Medical Student

= わたしは医学生 =

Interview

福永夏絵さん 山口大学 医学部医学科3年

Interview

福永夏絵さん 山口大学 医学部医学科3年

わたしの選択

わたしの選択

 みなさま初めまして、山口大学医学部医学科3年の福永夏絵と申します。私は前の大学を卒業後、学士編入で山口大学に入学しました。このたび、「わたしは医学生」の執筆機会をいただきましたので、医学部編入を志したきっかけや1年間医学生として過ごして感じたことを赤裸々に綴っていきます。

 私が医師という職業を初めて意識したのは小学校高学年の時でした。家族に医療従事者がおり、医療に関する話題が身近であったことからヒトの病気に関心があり、また小さな子どもが好きであったため「将来は小児科医になりたい」と思うようになりました。高校入学後も理系を選択して医学部進学に向けて勉強をしていましたが、強い苦手意識のあった数学や化学の成績が伸びず、受験に対して弱気になってしまったことが原因で高3の夏、急遽指定校推薦で法学部へ進学することを決めました。この決断をした直後は受験勉強からも解放され、「自分の選択はきっとこれでよかったはず。法律や政治にも興味があるし、これから東京でいろいろな経験をして、将来は民間企業に就職しよう」と前向きな気持ちでいたのですが、程なくして自身の選択は苦しい受験勉強から逃げるためのもので、本当に進学したかったのは医学部であったことに気づき、後悔の念に駆られるようになりました。何度「やっぱり指定校推薦を取り消してほしい、浪人覚悟で医学部を受験したい」と高校の先生や両親に伝えようと思ったか分からないほどでしたが、言い出す勇気はありませんでした。こうして私が意気消沈している間に時は流れていき、あっという間に高校生活が終わりました。
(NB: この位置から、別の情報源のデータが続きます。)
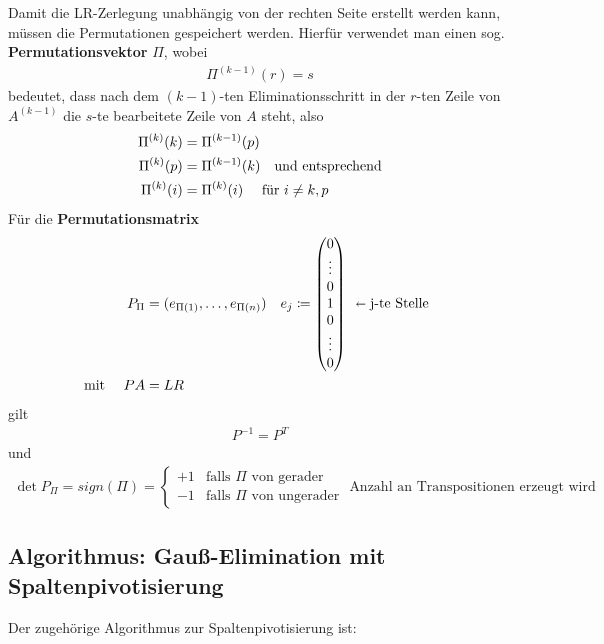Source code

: \documentclass[ngerman,fontsize=11pt, paper=a4, parskip=half, titlepage=true, toc=bib]{scrbook}
\theoremstyle{definition}
\theoremstyle{plain}
\newcommand{\subsectione}[1]{\addtocounter{Def}{1}\subsection{#1}}
\begin{document}
Damit die LR-Zerlegung unabhängig von der rechten Seite erstellt werden kann, müssen die Permutationen gespeichert werden.
Hierfür verwendet man  einen sog. \textbf{Permutationsvektor} $\Pi$, wobei
\begin{gather*}
  \Pi^{(k-1)}(r) = s
\end{gather*}
bedeutet, dass nach dem $(k-1)$-ten Eliminationsschritt in der $r$-ten Zeile
von $A^{(k-1)}$ die $s$-te bearbeitete Zeile von $A$ steht, also
\begin{align*}
  \Pi^{(k)}(k) &= \Pi^{(k-1)}(p) \\
  \Pi^{(k)}(p) &= \Pi^{(k-1)}(k)  \quad \text{und entsprechend} \\
  \scriptsize \Pi^{(k)} (i) &= \Pi^{(k)} (i) \quad \text{ für }  i\neq k,p 
\end{align*}
Für die \textbf{Permutationsmatrix}  
\begin{align*}
  P_{\Pi}&=(e_{\Pi(1)}, \dots , e_{\Pi(n)}) 
  &&
     e_j\coloneqq \begin{pmatrix}
       0\\\vdots\\0\\
       1 \\
       0\\\vdots\\0 
     \end{pmatrix}
  \begin{array}{l}
    \\\\
    \shortleftarrow \text{j-te Stelle}\\
    \\\\
  \end{array} \\
  \text{mit }	\quad PA&= LR
\end{align*}
gilt
\begin{gather*}
  P^{-1} = P^T
\end{gather*}
und
\begin{gather*}
  \det P_{\Pi} = sign(\Pi) =  \begin{cases}
    +1&  \text{falls }\Pi \text{ von gerader}\\
    -1 &  \text{falls } \Pi \text{ von ungerader}
  \end{cases} \text{ Anzahl an Transpositionen erzeugt wird}
\end{gather*}


\subsectione{Algorithmus: Gauß-Elimination mit Spaltenpivotisierung}\label{2.2.3}
Der zugehörige Algorithmus zur Spaltenpivotisierung ist: \\
\end{document}
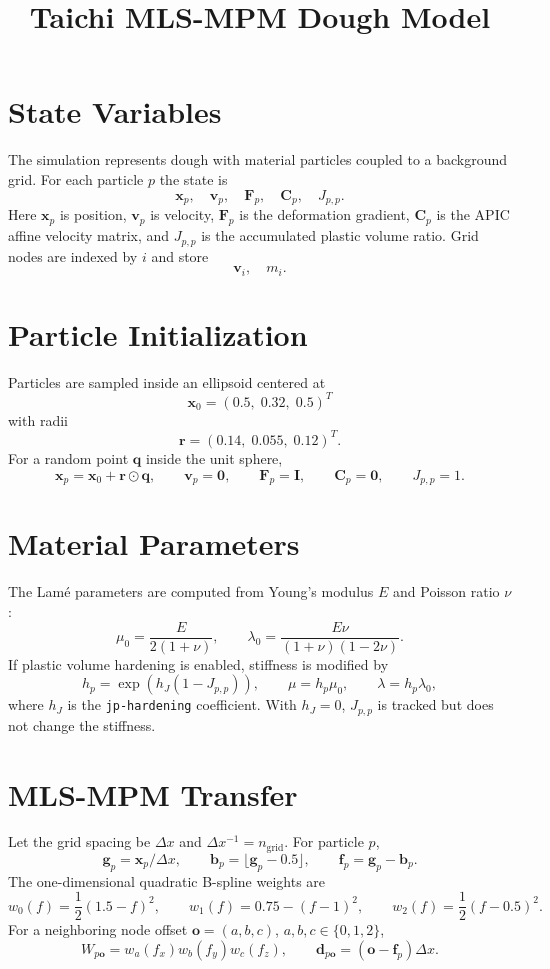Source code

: \documentclass[11pt,a4paper]{article}
\title{Taichi MLS-MPM Dough Model}
\author{}
\date{}
\begin{document}
\maketitle

\section{State Variables}

The simulation represents dough with material particles coupled to a background grid.
For each particle $p$ the state is
\[
  \bm{x}_p,\quad \bm{v}_p,\quad \bm{F}_p,\quad \bm{C}_p,\quad J_{p,p}.
\]
Here $\bm{x}_p$ is position, $\bm{v}_p$ is velocity, $\bm{F}_p$ is the deformation
gradient, $\bm{C}_p$ is the APIC affine velocity matrix, and $J_{p,p}$ is the
accumulated plastic volume ratio. Grid nodes are indexed by $i$ and store
\[
  \bm{v}_i,\quad m_i .
\]

\section{Particle Initialization}

Particles are sampled inside an ellipsoid centered at
\[
  \bm{x}_0 = (0.5,\;0.32,\;0.5)^T
\]
with radii
\[
  \bm{r} = (0.14,\;0.055,\;0.12)^T .
\]
For a random point $\bm{q}$ inside the unit sphere,
\[
  \bm{x}_p = \bm{x}_0 + \bm{r}\odot \bm{q},
  \qquad
  \bm{v}_p = \bm{0},
  \qquad
  \bm{F}_p = \bm{I},
  \qquad
  \bm{C}_p = \bm{0},
  \qquad
  J_{p,p}=1 .
\]

\section{Material Parameters}

The Lam\'e parameters are computed from Young's modulus $E$ and Poisson ratio $\nu$:
\[
  \mu_0 = \frac{E}{2(1+\nu)},
  \qquad
  \lambda_0 = \frac{E\nu}{(1+\nu)(1-2\nu)} .
\]
If plastic volume hardening is enabled, stiffness is modified by
\[
  h_p = \exp\left(h_J(1 - J_{p,p})\right),
  \qquad
  \mu = h_p\mu_0,
  \qquad
  \lambda = h_p\lambda_0 ,
\]
where $h_J$ is the \texttt{jp-hardening} coefficient. With $h_J=0$, $J_{p,p}$
is tracked but does not change the stiffness.

\section{MLS-MPM Transfer}

Let the grid spacing be $\Delta x$ and $\Delta x^{-1} = n_\mathrm{grid}$.
For particle $p$,
\[
  \bm{g}_p = \bm{x}_p / \Delta x,
  \qquad
  \bm{b}_p = \lfloor \bm{g}_p - 0.5 \rfloor,
  \qquad
  \bm{f}_p = \bm{g}_p - \bm{b}_p .
\]
The one-dimensional quadratic B-spline weights are
\[
  w_0(f)=\frac{1}{2}(1.5-f)^2,
  \qquad
  w_1(f)=0.75-(f-1)^2,
  \qquad
  w_2(f)=\frac{1}{2}(f-0.5)^2 .
\]
For a neighboring node offset $\bm{o}=(a,b,c)$, $a,b,c\in\{0,1,2\}$,
\[
  W_{p\bm{o}} = w_a(f_x)w_b(f_y)w_c(f_z),
  \qquad
  \bm{d}_{p\bm{o}} = (\bm{o}-\bm{f}_p)\Delta x .
\]
\end{document}
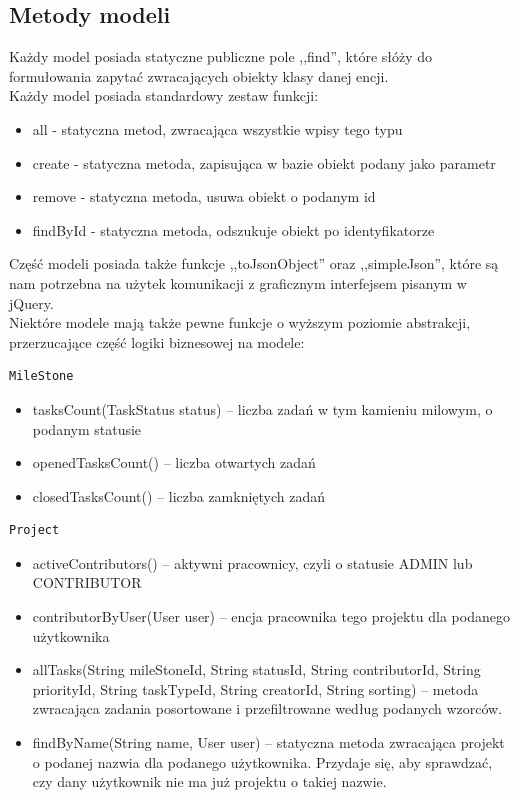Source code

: \documentclass[a4paper,12pt,notitlepage]{mwrep}
\begin{document}
\subsection{Metody modeli}
Każdy model posiada statyczne publiczne pole ,,find'', które słóży do formułowania zapytać zwracających obiekty klasy danej encji.\\
Każdy model posiada standardowy zestaw funkcji:
\begin{itemize}
	\item	all - statyczna metod, zwracająca wszystkie wpisy tego typu
	\item	create - statyczna metoda, zapisująca w bazie obiekt podany jako parametr
	\item	remove - statyczna metoda, usuwa obiekt o podanym id
	\item	findById - statyczna metoda, odszukuje obiekt po identyfikatorze
\end{itemize}
Część modeli posiada także funkcje ,,toJsonObject'' oraz ,,simpleJson'', które są nam potrzebna na użytek komunikacji z graficznym interfejsem 
pisanym w jQuery. \\
Niektóre modele mają także pewne funkcje o wyższym poziomie abstrakcji, przerzucające część logiki biznesowej na modele:

\begin{verbatim}MileStone\end{verbatim}
\begin{itemize}
	\item	tasksCount(TaskStatus status) -- liczba zadań w tym kamieniu milowym, o podanym statusie
	\item	openedTasksCount() -- liczba otwartych zadań
	\item	closedTasksCount() -- liczba zamkniętych zadań
\end{itemize}

\begin{verbatim}Project\end{verbatim}
\begin{itemize}
	\item	activeContributors() -- aktywni pracownicy, czyli o statusie ADMIN lub CONTRIBUTOR
	\item	contributorByUser(User user) -- encja pracownika tego projektu dla podanego użytkownika
	\item	allTasks(String mileStoneId, String statusId,
String contributorId, String priorityId, String taskTypeId,
String creatorId, String sorting) -- metoda zwracająca zadania posortowane i przefiltrowane według podanych wzorców.
	\item	findByName(String name, User user) -- statyczna metoda zwracająca projekt o podanej nazwia dla podanego użytkownika. Przydaje się, 
		aby sprawdzać, czy dany użytkownik nie ma już projektu o takiej nazwie.
\end{itemize}
\end{document}

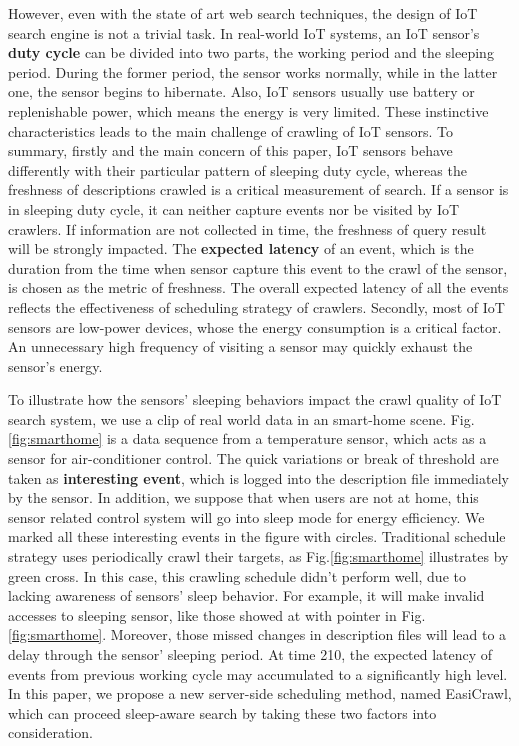 \documentclass[conference]{IEEEtran}
\begin{document}
However, even with the state of art web search techniques, the design of IoT search engine is not a trivial task. 
In real-world IoT systems, an IoT sensor's \textbf{duty cycle} can be divided into two parts, the working period and the sleeping period.
During the former period, the sensor works normally, while in the latter one, the sensor begins to hibernate.
Also, IoT sensors usually use battery or replenishable power, which means the energy is very limited.
These instinctive characteristics leads to the main challenge of crawling of IoT sensors. 
To summary, firstly and the main concern of this paper, IoT sensors behave differently with their particular pattern of sleeping duty cycle, whereas the freshness of descriptions crawled is a critical measurement of search. 
If a sensor is in sleeping duty cycle, it can neither capture events nor be visited by IoT crawlers. 
If information are not collected in time, the freshness of query result will be strongly impacted.
The \textbf{expected latency} of an event, which is the duration from the time when sensor capture this event to the crawl of the sensor, is chosen as the metric of freshness.
The overall expected latency of all the events reflects the effectiveness of scheduling strategy of crawlers.
Secondly, most of IoT sensors are low-power devices, whose the energy consumption is a critical factor. 
An unnecessary high frequency of visiting a sensor may quickly exhaust the sensor's energy.

To illustrate how the sensors' sleeping behaviors impact the crawl quality of IoT search system, we use a clip of real world data in an smart-home scene.
Fig.\ref{fig:smarthome} is a data sequence from a temperature sensor, which acts as a sensor for air-conditioner control. 
The quick variations or break of threshold are taken as \textbf{interesting event}, which is logged into the description file immediately by the sensor.
In addition, we suppose that when users are not at home, this sensor related control system will go into sleep mode for energy efficiency.
We marked all these interesting events in the figure with circles.
Traditional schedule strategy uses periodically crawl their targets, as Fig.\ref{fig:smarthome} illustrates by green cross.
In this case, this crawling schedule didn't perform well, due to lacking awareness of sensors' sleep behavior. 
For example, it will make invalid accesses to sleeping sensor, like those showed at with pointer in Fig.\ref{fig:smarthome}. 
Moreover, those missed changes in description files will lead to a delay through the sensor' sleeping period. 
At time 210, the expected latency of events from previous working cycle may accumulated to a significantly high level.
In this paper, we propose a new server-side scheduling method, named EasiCrawl, which can proceed sleep-aware search by taking these two factors into consideration.
\end{document}
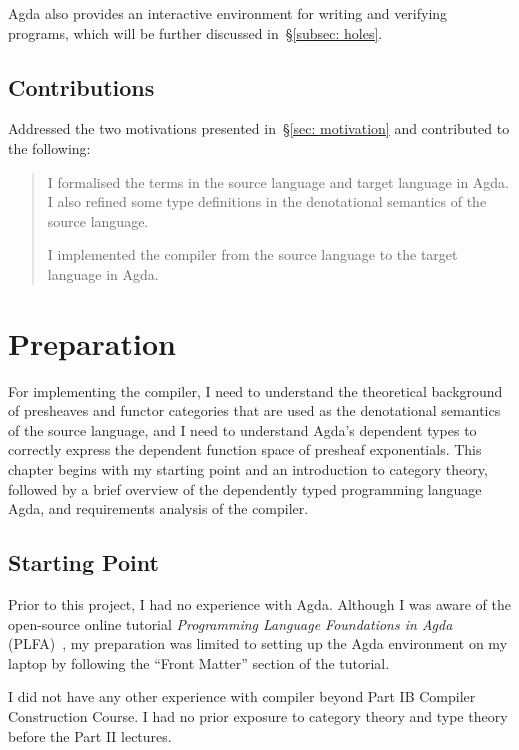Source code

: \documentclass[12pt,a4paper]{report}
\theoremstyle{definition}
\newcounter{motivation}
\newcommand{\secref}[1]{\S\ref{#1}}
\begin{document}
        Agda also provides an interactive environment for writing and verifying programs, which will be further discussed in~\secref{subsec: holes}.

    \section{Contributions}
        Addressed the two motivations presented in~\secref{sec: motivation} and contributed to the following:
        \begin{quote}            
            \savedmotivationI
            I formalised the terms in the source language and target language in Agda. I also refined some type definitions in the denotational semantics of the source language.
            
            \savedmotivationII
            I implemented the compiler from the source language to the target language in Agda. 
        \end{quote}


\chapter{Preparation}
    \minitoc

    For implementing the compiler, I need to understand the theoretical background of presheaves and functor categories that are used as the denotational semantics of the source language, and I need to understand Agda's dependent types to correctly express the dependent function space of presheaf exponentials. This chapter begins with my starting point and an introduction to category theory, followed by a brief overview of the dependently typed programming language Agda, and requirements analysis of the compiler.

    \section{Starting Point}
    Prior to this project, I had no experience with Agda. Although I was aware of the open-source online tutorial \textit{Programming Language Foundations in Agda} (PLFA)~\autocite{plfa}, my preparation was limited to setting up the Agda environment on my laptop by following the ``Front Matter'' section of the tutorial.

    I did not have any other experience with compiler beyond Part IB Compiler Construction Course. I had no prior exposure to category theory and type theory before the Part II lectures.
\end{document}
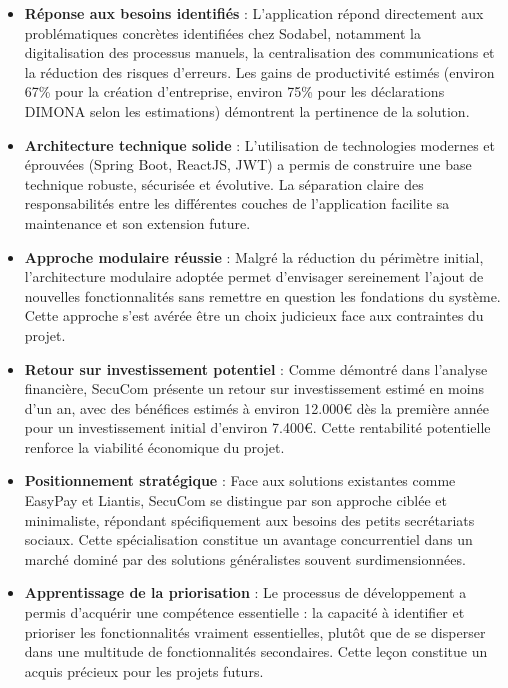 \begin{itemize}
  \item \textbf{Réponse aux besoins identifiés} : L'application répond directement aux problématiques concrètes identifiées chez Sodabel, notamment la digitalisation des processus manuels, la centralisation des communications et la réduction des risques d'erreurs. Les gains de productivité estimés (environ 67\% pour la création d'entreprise, environ 75\% pour les déclarations DIMONA selon les estimations) démontrent la pertinence de la solution.

  \item \textbf{Architecture technique solide} : L'utilisation de technologies modernes et éprouvées (Spring Boot, ReactJS, JWT) a permis de construire une base technique robuste, sécurisée et évolutive. La séparation claire des responsabilités entre les différentes couches de l'application facilite sa maintenance et son extension future.

  \item \textbf{Approche modulaire réussie} : Malgré la réduction du périmètre initial, l'architecture modulaire adoptée permet d'envisager sereinement l'ajout de nouvelles fonctionnalités sans remettre en question les fondations du système. Cette approche s'est avérée être un choix judicieux face aux contraintes du projet.

  \item \textbf{Retour sur investissement potentiel} : Comme démontré dans l'analyse financière, SecuCom présente un retour sur investissement estimé en moins d'un an, avec des bénéfices estimés à environ 12.000€ dès la première année pour un investissement initial d'environ 7.400€. Cette rentabilité potentielle renforce la viabilité économique du projet.

  \item \textbf{Positionnement stratégique} : Face aux solutions existantes comme EasyPay et Liantis, SecuCom se distingue par son approche ciblée et minimaliste, répondant spécifiquement aux besoins des petits secrétariats sociaux. Cette spécialisation constitue un avantage concurrentiel dans un marché dominé par des solutions généralistes souvent surdimensionnées.

  \item \textbf{Apprentissage de la priorisation} : Le processus de développement a permis d'acquérir une compétence essentielle : la capacité à identifier et prioriser les fonctionnalités vraiment essentielles, plutôt que de se disperser dans une multitude de fonctionnalités secondaires. Cette leçon constitue un acquis précieux pour les projets futurs.
\end{itemize}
 失意の中入学した前大学でしたが、いざ大学生活が始まると人間関係にも恵まれて充実した日々を送ることができました。しかし、入学後も医療への関心が途絶えることはなく、医師を目指したいという思いは増大する一方で、大学1年生の夏から医学部学士編入試験に関する情報を集め始め、大学2年生の春には編入試験に向けた勉強を開始しました。受験形態として学士編入試験を選択したのは、「かかる費用をなるべく抑え、最短で医師になる」ということを考えたときに、指定校推薦で入学し中途退学が許されなかった自分にとっては、学士編入が最適解だと思ったからです。受験勉強と並行し、医事法と行政法を専門に扱うゼミでの学び、学外で行っていた病気の子どもたちと関わるボランティア活動等を経験することで多角的な視点から医療について考えることも意識していました。そして満を持して大学4年時に医学部学士編入試験を受験し、幸運なことに山口大学から合格をいただくことができました。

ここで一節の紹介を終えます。